Leaders meeting over dinner in Slovenia on Tuesday split into classic divisions of eastern states fearful of Russia and wanting to strengthen Europe within NATO and those led by Germany, Italy, Spain and France that want a more robust EU capability, two diplomats briefed on the meeting told Reuters.
Before the closed-door dinner in Brdo Castle outside the capital Ljubljana, French President Emmanuel Macron told reporters that the 27-nation bloc must do more to manage crises on its borders and to be responsible for its own security.
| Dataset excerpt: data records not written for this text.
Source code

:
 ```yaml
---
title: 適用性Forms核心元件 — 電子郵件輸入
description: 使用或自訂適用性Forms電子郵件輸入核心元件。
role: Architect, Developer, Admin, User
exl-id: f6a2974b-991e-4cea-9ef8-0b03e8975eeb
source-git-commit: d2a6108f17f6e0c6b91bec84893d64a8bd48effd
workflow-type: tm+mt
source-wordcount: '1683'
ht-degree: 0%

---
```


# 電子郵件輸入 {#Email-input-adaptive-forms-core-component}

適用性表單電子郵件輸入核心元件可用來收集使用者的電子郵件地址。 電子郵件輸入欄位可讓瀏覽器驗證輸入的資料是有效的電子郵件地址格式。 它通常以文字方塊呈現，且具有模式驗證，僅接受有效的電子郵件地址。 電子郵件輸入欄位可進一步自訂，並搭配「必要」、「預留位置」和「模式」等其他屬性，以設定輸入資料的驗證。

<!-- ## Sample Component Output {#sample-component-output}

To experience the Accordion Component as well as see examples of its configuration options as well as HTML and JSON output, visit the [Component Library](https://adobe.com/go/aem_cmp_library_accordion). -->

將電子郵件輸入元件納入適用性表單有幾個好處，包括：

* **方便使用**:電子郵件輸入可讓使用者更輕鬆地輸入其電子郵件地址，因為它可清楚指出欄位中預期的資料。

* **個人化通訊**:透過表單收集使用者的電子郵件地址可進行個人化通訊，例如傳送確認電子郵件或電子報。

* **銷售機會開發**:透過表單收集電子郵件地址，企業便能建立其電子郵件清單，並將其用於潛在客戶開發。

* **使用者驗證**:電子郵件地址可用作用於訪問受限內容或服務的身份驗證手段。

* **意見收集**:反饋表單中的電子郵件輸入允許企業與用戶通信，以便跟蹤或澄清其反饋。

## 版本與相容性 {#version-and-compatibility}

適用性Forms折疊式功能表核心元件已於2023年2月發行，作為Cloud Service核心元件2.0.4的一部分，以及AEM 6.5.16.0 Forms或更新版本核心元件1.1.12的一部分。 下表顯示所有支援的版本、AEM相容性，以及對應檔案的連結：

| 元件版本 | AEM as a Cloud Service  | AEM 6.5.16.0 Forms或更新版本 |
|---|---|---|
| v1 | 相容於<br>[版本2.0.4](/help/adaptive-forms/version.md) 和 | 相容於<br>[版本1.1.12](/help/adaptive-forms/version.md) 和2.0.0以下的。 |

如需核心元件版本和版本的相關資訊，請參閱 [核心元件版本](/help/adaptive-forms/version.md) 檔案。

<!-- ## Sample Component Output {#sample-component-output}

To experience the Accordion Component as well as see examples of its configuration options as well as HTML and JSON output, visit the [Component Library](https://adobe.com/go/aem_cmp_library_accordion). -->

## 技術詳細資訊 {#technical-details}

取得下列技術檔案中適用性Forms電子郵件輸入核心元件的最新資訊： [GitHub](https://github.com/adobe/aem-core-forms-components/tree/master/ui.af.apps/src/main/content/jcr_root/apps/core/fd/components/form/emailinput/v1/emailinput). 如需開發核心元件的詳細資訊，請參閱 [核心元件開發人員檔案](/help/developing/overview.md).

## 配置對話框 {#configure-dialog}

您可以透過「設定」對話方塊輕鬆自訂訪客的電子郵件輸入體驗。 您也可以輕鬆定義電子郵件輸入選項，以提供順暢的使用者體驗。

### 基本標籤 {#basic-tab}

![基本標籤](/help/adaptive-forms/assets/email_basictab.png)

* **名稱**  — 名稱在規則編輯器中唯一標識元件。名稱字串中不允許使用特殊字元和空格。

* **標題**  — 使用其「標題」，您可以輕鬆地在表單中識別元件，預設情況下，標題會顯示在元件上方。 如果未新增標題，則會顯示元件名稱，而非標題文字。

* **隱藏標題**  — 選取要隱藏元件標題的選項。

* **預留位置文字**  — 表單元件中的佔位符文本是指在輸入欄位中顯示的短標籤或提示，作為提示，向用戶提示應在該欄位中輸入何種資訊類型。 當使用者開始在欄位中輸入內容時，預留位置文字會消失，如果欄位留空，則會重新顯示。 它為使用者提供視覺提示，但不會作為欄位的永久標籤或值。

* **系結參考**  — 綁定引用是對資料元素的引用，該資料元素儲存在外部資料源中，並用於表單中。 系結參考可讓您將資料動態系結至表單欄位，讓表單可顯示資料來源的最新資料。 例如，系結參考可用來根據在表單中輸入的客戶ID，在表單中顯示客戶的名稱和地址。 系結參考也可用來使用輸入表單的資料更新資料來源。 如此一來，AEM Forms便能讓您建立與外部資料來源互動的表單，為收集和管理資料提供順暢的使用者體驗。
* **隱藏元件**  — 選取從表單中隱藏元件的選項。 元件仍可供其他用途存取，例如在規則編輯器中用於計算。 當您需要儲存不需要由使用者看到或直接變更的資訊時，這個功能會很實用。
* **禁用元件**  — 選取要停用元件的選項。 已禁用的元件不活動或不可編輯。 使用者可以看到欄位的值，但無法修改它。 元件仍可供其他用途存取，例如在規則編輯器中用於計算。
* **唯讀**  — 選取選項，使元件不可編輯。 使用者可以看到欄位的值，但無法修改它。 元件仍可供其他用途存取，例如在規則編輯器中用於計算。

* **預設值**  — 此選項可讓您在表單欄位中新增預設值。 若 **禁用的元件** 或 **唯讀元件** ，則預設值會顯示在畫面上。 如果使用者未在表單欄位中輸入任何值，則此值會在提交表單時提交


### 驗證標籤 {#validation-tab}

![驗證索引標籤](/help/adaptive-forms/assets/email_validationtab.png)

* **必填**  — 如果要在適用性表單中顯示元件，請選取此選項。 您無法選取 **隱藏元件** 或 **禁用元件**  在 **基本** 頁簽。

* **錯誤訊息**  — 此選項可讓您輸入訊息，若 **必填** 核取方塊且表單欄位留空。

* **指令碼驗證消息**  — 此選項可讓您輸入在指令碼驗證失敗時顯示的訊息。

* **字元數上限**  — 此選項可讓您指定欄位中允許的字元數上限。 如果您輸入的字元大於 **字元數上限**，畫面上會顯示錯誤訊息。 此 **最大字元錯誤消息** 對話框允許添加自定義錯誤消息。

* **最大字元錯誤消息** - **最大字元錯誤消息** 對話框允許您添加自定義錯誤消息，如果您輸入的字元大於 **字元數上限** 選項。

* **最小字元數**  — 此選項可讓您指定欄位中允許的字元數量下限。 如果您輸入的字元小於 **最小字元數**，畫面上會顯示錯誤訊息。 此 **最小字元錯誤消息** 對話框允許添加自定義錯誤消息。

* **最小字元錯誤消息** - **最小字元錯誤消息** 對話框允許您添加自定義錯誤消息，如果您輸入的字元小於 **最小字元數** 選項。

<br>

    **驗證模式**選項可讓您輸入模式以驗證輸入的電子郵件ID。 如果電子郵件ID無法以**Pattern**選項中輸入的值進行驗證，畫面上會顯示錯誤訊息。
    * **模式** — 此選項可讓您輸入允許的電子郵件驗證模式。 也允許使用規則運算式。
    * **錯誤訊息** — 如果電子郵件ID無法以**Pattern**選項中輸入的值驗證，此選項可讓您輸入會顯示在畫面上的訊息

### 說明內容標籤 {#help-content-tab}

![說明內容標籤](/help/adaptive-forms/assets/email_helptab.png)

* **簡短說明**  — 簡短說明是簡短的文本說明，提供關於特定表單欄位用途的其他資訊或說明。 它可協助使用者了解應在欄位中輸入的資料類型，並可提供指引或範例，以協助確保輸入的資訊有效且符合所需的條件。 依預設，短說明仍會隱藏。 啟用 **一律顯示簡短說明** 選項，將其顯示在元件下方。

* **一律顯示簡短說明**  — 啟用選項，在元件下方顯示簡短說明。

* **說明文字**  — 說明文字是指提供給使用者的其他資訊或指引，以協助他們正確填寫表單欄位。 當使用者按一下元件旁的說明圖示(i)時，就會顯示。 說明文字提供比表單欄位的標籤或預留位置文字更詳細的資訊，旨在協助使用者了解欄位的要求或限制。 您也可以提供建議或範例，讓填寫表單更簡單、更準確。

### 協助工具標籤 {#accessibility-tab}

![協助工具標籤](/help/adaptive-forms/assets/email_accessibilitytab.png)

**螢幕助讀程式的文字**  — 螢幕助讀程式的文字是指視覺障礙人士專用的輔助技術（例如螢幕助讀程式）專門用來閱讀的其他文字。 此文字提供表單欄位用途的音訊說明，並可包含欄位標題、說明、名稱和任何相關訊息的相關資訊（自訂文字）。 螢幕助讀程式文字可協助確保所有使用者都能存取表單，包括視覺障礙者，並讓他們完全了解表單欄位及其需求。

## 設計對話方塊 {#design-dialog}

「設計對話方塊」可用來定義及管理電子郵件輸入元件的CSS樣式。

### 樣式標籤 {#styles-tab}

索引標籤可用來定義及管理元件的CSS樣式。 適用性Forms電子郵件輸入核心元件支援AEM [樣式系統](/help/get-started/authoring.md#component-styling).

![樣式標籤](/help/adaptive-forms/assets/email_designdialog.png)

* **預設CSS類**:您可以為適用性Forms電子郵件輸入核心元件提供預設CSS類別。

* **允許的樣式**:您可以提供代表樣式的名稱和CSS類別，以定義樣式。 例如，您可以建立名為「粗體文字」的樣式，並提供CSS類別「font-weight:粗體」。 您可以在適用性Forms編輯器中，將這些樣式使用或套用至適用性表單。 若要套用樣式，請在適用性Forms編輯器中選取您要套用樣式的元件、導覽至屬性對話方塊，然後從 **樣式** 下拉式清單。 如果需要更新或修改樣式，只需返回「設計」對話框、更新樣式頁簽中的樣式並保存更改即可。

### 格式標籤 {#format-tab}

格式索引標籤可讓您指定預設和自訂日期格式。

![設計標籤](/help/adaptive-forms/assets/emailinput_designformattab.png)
The EU leaders will be joined by the six Balkan leaders of Serbia, Montenegro, Bosnia, North Macedonia, Kosovo and Albania on Wednesday, part of the bloc's decades-long strategy to create a "ring of friends" from southeastern Europe to North Africa.
"We Europeans need to be clear with ourselves. What matters to us in our security, on our borders, our independence?" said Macron, who had questioned the reliability of US protection of Europe before last month's dispute over an Indo-Pacific pact.
The transatlantic row was triggered last month by the United States' negotiation in secret of a military accord, known as AUKUS, with Australia and Britain to counter China, excluding France. Macron said he would meet US President Joe Biden at the Group of 20 meeting in Rome on Oct. 30-31.
Proponents of a stronger EU defence say the warnings have been many: Washington's "pivot to Asia"; Britain's departure from the bloc; former US President Donald Trump's "America First" that undermined EU priorities; failing states on Europe's frontiers and a more aggressive Russia.
But despite progress on building a common defence fund to develop weapons together, the EU has yet to deploy its battalion-sized battlegroups in a crisis.
"The leaders debate was between whether, in terms of force, we need to choose between our economic or military strength," said a senior EU official, referring to the EU's role as the world's biggest aid donor and trading bloc.